AFLplusplus: afl-cmin crashes and pollutes terminal

afl-cmin fails to minimize huge amount of samples and pollutes terminal with afl-showmap output (raw coverage maps?).

steps to reproduce:

  1. fuzz python3 with input scripts (afl-fuzz ... -- ./python3 -s @@) for a few days to get bunch of samples. in my case i had 8 afl-fuzz instances.
  2. put all the samples in a single directory. e.g. find out -type f -path "*/queue/id*" cp -t samples {} + in my case i had 26136 samples (sizes vary from 1 byte to 30 Kb)
  3. run afl-cmin:
    export AFL_MAP_SIZE=100585 # value reported by calling fuzz target
    afl-cmin -i samples -o samples_cmin -m none -- ./python3 -s @@
    

here is what happens in my terminal in a few minutes: image another example: image (note awk error in lower right corner)

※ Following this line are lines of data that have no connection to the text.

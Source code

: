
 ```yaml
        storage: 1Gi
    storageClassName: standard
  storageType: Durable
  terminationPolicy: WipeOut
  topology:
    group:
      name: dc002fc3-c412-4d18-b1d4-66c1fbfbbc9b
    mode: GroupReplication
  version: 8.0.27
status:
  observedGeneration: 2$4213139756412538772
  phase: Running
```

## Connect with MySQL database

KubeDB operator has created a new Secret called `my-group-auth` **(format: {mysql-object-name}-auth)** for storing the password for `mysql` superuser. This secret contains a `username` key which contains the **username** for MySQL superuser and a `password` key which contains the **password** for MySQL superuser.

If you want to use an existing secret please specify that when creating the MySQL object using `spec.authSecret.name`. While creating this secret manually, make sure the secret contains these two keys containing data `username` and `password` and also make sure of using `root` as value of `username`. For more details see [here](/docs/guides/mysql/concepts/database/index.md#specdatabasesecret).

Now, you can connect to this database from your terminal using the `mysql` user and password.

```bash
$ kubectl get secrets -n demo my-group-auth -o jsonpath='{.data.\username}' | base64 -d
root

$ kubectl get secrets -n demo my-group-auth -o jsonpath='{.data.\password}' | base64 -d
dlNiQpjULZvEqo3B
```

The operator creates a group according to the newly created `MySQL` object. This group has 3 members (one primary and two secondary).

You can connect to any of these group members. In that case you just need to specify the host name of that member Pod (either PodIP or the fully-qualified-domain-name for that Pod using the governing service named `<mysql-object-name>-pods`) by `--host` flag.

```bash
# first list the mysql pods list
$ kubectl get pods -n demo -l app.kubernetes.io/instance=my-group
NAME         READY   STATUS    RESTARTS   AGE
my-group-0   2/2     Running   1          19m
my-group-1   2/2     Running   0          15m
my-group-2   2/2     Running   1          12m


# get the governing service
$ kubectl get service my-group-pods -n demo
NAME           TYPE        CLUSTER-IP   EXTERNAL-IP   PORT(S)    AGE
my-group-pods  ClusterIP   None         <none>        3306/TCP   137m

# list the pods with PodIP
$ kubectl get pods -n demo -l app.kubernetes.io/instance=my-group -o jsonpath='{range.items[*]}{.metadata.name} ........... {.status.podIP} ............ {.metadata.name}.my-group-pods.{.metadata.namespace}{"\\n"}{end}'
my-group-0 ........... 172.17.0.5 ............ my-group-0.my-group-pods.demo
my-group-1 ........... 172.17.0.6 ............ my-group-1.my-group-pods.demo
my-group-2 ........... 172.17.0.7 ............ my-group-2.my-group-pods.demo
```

exit code of afl-cmin is 2

About this issue

  • Original URL
  • State: closed
  • Created 2 years ago
  • Comments: 23 (23 by maintainers)

Most upvoted comments

@vanhauser-thc, your fix with https://github.com/AFLplusplus/AFLplusplus/commit/338f1ae2f85dffe7daa88fa78cd1d078a986d0d5 works! Thanks.

When using version prior to that commit one may use gawk instead of mawk to mitigate the issue.

OK I checked this out after I finally had some time … the afl-cmin awk script triggers a bug in mawk where a print "" will dump stack or heap memory, and because of control characters printed its all gibberish. I removed that print "" and then for me it works without that weird output being printed now. the bug seems to come together with too much output it collects for a file descriptor to write into … because if I remove files from the input directory the issue does not exist either. or when using gawk.

I added redirection detection to the afl-cmin script, but since i am on vacation from tomorrow on, i cannot do more investigation now.